In January 2007, the European Commission announced its “Renewable Energy Road Map – Renewable energies in the 21st century: building a more sustainable future”, setting the goal of generating 20 % of the EU energy needs from renewables.
Member states – some with more enthusiasm than others – endorsed the task, hoping for a positive mention in the Commission progress reports. Often heavily subsidised, sets of wind turbines were constructed and roofs were covered with solar panels. The electric power generation of hydropower plants and biomass-fired cogeneration plants is also promising. Wave and tidal energy are about to be commercialised.

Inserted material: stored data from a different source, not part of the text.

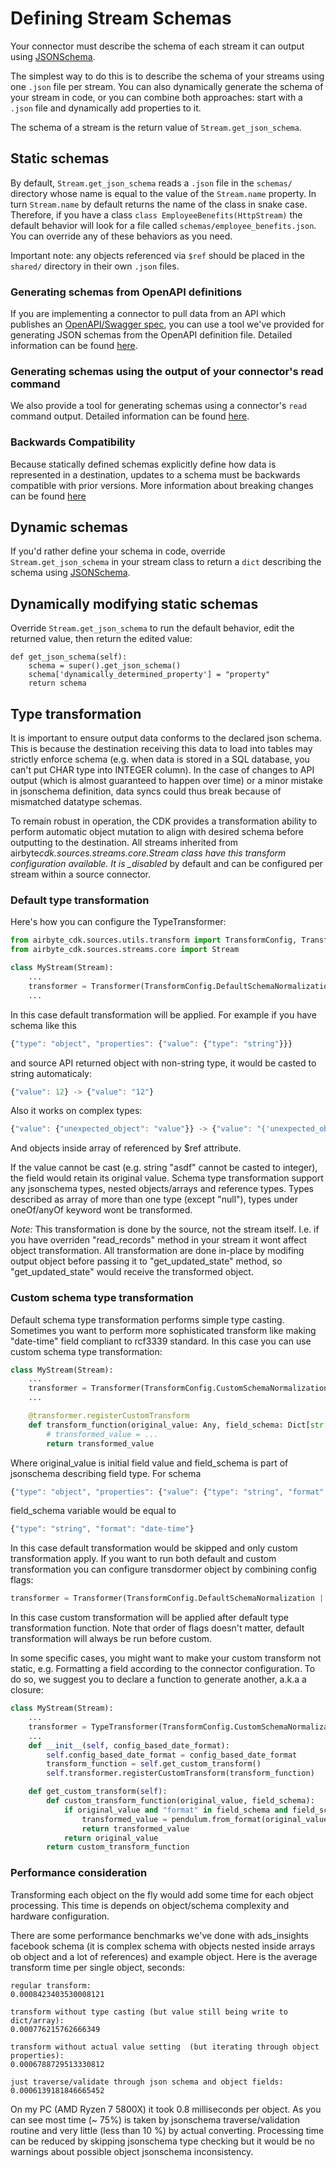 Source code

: # Defining Stream Schemas

Your connector must describe the schema of each stream it can output using [JSONSchema](https://json-schema.org).

The simplest way to do this is to describe the schema of your streams using one `.json` file per stream. You can also dynamically generate the schema of your stream in code, or you can combine both approaches: start with a `.json` file and dynamically add properties to it.

The schema of a stream is the return value of `Stream.get_json_schema`.

## Static schemas

By default, `Stream.get_json_schema` reads a `.json` file in the `schemas/` directory whose name is equal to the value of the `Stream.name` property. In turn `Stream.name` by default returns the name of the class in snake case. Therefore, if you have a class `class EmployeeBenefits(HttpStream)` the default behavior will look for a file called `schemas/employee_benefits.json`. You can override any of these behaviors as you need.

Important note: any objects referenced via `$ref` should be placed in the `shared/` directory in their own `.json` files.

### Generating schemas from OpenAPI definitions

If you are implementing a connector to pull data from an API which publishes an [OpenAPI/Swagger spec](https://swagger.io/specification/), you can use a tool we've provided for generating JSON schemas from the OpenAPI definition file. Detailed information can be found [here](https://github.com/airbytehq/airbyte/tree/master/tools/openapi2jsonschema/).

### Generating schemas using the output of your connector's read command

We also provide a tool for generating schemas using a connector's `read` command output. Detailed information can be found [here](https://github.com/airbytehq/airbyte/tree/master/tools/schema_generator/).

### Backwards Compatibility

Because statically defined schemas explicitly define how data is represented in a destination, updates to a schema must be backwards compatible with prior versions. More information about breaking changes can be found [here](../best-practices.md#schema-breaking-changes)

## Dynamic schemas

If you'd rather define your schema in code, override `Stream.get_json_schema` in your stream class to return a `dict` describing the schema using [JSONSchema](https://json-schema.org).

## Dynamically modifying static schemas

Override `Stream.get_json_schema` to run the default behavior, edit the returned value, then return the edited value:

```text
def get_json_schema(self):
    schema = super().get_json_schema()
    schema['dynamically_determined_property'] = "property"
    return schema
```

## Type transformation

It is important to ensure output data conforms to the declared json schema. This is because the destination receiving this data to load into tables may strictly enforce schema \(e.g. when data is stored in a SQL database, you can't put CHAR type into INTEGER column\). In the case of changes to API output \(which is almost guaranteed to happen over time\) or a minor mistake in jsonschema definition, data syncs could thus break because of mismatched datatype schemas.

To remain robust in operation, the CDK provides a transformation ability to perform automatic object mutation to align with desired schema before outputting to the destination. All streams inherited from airbyte*cdk.sources.streams.core.Stream class have this transform configuration available. It is \_disabled* by default and can be configured per stream within a source connector.

### Default type transformation

Here's how you can configure the TypeTransformer:

```python
from airbyte_cdk.sources.utils.transform import TransformConfig, Transformer
from airbyte_cdk.sources.streams.core import Stream

class MyStream(Stream):
    ...
    transformer = Transformer(TransformConfig.DefaultSchemaNormalization)
    ...
```

In this case default transformation will be applied. For example if you have schema like this

```javascript
{"type": "object", "properties": {"value": {"type": "string"}}}
```

and source API returned object with non-string type, it would be casted to string automaticaly:

```javascript
{"value": 12} -> {"value": "12"}
```

Also it works on complex types:

```javascript
{"value": {"unexpected_object": "value"}} -> {"value": "{'unexpected_object': 'value'}"}
```

And objects inside array of referenced by $ref attribute.

If the value cannot be cast \(e.g. string "asdf" cannot be casted to integer\), the field would retain its original value. Schema type transformation support any jsonschema types, nested objects/arrays and reference types. Types described as array of more than one type \(except "null"\), types under oneOf/anyOf keyword wont be transformed.

_Note:_ This transformation is done by the source, not the stream itself. I.e. if you have overriden "read_records" method in your stream it wont affect object transformation. All transformation are done in-place by modifing output object before passing it to "get_updated_state" method, so "get_updated_state" would receive the transformed object.

### Custom schema type transformation

Default schema type transformation performs simple type casting. Sometimes you want to perform more sophisticated transform like making "date-time" field compliant to rcf3339 standard. In this case you can use custom schema type transformation:

```python
class MyStream(Stream):
    ...
    transformer = Transformer(TransformConfig.CustomSchemaNormalization)
    ...

    @transformer.registerCustomTransform
    def transform_function(original_value: Any, field_schema: Dict[str, Any]) -> Any:
        # transformed_value = ...
        return transformed_value
```

Where original_value is initial field value and field_schema is part of jsonschema describing field type. For schema

```javascript
{"type": "object", "properties": {"value": {"type": "string", "format": "date-time"}}}
```

field_schema variable would be equal to

```javascript
{"type": "string", "format": "date-time"}
```

In this case default transformation would be skipped and only custom transformation apply. If you want to run both default and custom transformation you can configure transdormer object by combining config flags:

```python
transformer = Transformer(TransformConfig.DefaultSchemaNormalization | TransformConfig.CustomSchemaNormalization)
```

In this case custom transformation will be applied after default type transformation function. Note that order of flags doesn't matter, default transformation will always be run before custom.

In some specific cases, you might want to make your custom transform not static, e.g. Formatting a field according to the connector configuration.
To do so, we suggest you to declare a function to generate another, a.k.a a closure:

```python
class MyStream(Stream):
    ...
    transformer = TypeTransformer(TransformConfig.CustomSchemaNormalization)
    ...
    def __init__(self, config_based_date_format):
        self.config_based_date_format = config_based_date_format
        transform_function = self.get_custom_transform()
        self.transformer.registerCustomTransform(transform_function)

    def get_custom_transform(self):
        def custom_transform_function(original_value, field_schema):
            if original_value and "format" in field_schema and field_schema["format"] == "date":
                transformed_value = pendulum.from_format(original_value, self.config_based_date_format).to_date_string()
                return transformed_value
            return original_value
        return custom_transform_function
```

### Performance consideration

Transforming each object on the fly would add some time for each object processing. This time is depends on object/schema complexity and hardware configuration.

There are some performance benchmarks we've done with ads_insights facebook schema \(it is complex schema with objects nested inside arrays ob object and a lot of references\) and example object. Here is the average transform time per single object, seconds:

```text
regular transform:
0.0008423403530008121

transform without type casting (but value still being write to dict/array):
0.000776215762666349

transform without actual value setting  (but iterating through object properties):
0.0006788729513330812

just traverse/validate through json schema and object fields:
0.0006139181846665452
```

On my PC \(AMD Ryzen 7 5800X\) it took 0.8 milliseconds per object. As you can see most time \(~ 75%\) is taken by jsonschema traverse/validation routine and very little \(less than 10 %\) by actual converting. Processing time can be reduced by skipping jsonschema type checking but it would be no warnings about possible object jsonschema inconsistency.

A pioneer country like Denmark prides itself on putting 25.000 people to work in its wind industry, which has produced over 5.000 wind turbines for the domestic market only. Studies bombard their readers with the dazzling amount of megawatt that can potentially be produced by the different inexhaustible sources of energy.

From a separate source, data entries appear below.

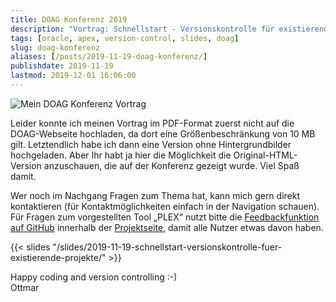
 ```yaml
---
title: DOAG Konferenz 2019
description: "Vortrag: Schnellstart - Versionskontrolle für existierende Oracle Projekte"
tags: [oracle, apex, version-control, slides, doag]
slug: doag-konferenz
aliases: [/posts/2019-11-19-doag-konferenz/]
publishdate: 2019-11-19
lastmod: 2019-12-01 16:06:00
---
```


![Mein DOAG Konferenz Vortrag](/slides/2019-11-19-schnellstart-versionskontrolle-fuer-existierende-projekte/assets/teaser.jpg)

Leider konnte ich meinen Vortrag im PDF-Format zuerst nicht auf die DOAG-Webseite hochladen, da dort eine Größenbeschränkung von 10 MB gilt. Letztendlich habe ich dann eine Version ohne Hintergrundbilder hochgeladen. Aber Ihr habt ja hier die Möglichkeit die Original-HTML-Version anzuschauen, die auf der Konferenz gezeigt wurde. Viel Spaß damit.

Wer noch im Nachgang Fragen zum Thema hat, kann mich gern direkt kontaktieren (für Kontaktmöglichkeiten einfach in der Navigation schauen). Für Fragen zum vorgestellten Tool „PLEX“ nutzt bitte die [Feedbackfunktion auf GitHub](https://github.com/ogobrecht/plex/issues) innerhalb der [Projektseite](https://github.com/ogobrecht/plex), damit alle Nutzer etwas davon haben.

{{< slides "/slides/2019-11-19-schnellstart-versionskontrolle-fuer-existierende-projekte/" >}}

Happy coding and version controlling :-)<br>
Ottmar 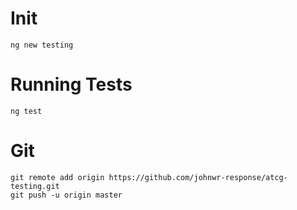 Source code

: # Init
```
ng new testing
```

# Running Tests
```
ng test
```

# Git
```
git remote add origin https://github.com/johnwr-response/atcg-testing.git
git push -u origin master
```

However, if Europe really wants to switch over to green power, the whole electricity grid needs to be adapted and preferably organised on a larger scale. If not, power will be generated, but not ready for use. The current transmission networks are not capable of transmitting electricity from offshore sets of wind turbines to cities on the continent. The electricity grid is not prepared for a very unstable supply, depending on the whims of the wind. A serious difficulty related to electricity remains the difficulty to store it. Therefore, smart grids, which by means of weather forecasts are able to cope with peaks and troughs in electricity generation, are necessary to keep supply and demand in balance to deliver electricity 24/7. All the links of the network should be in permanent communication with each other.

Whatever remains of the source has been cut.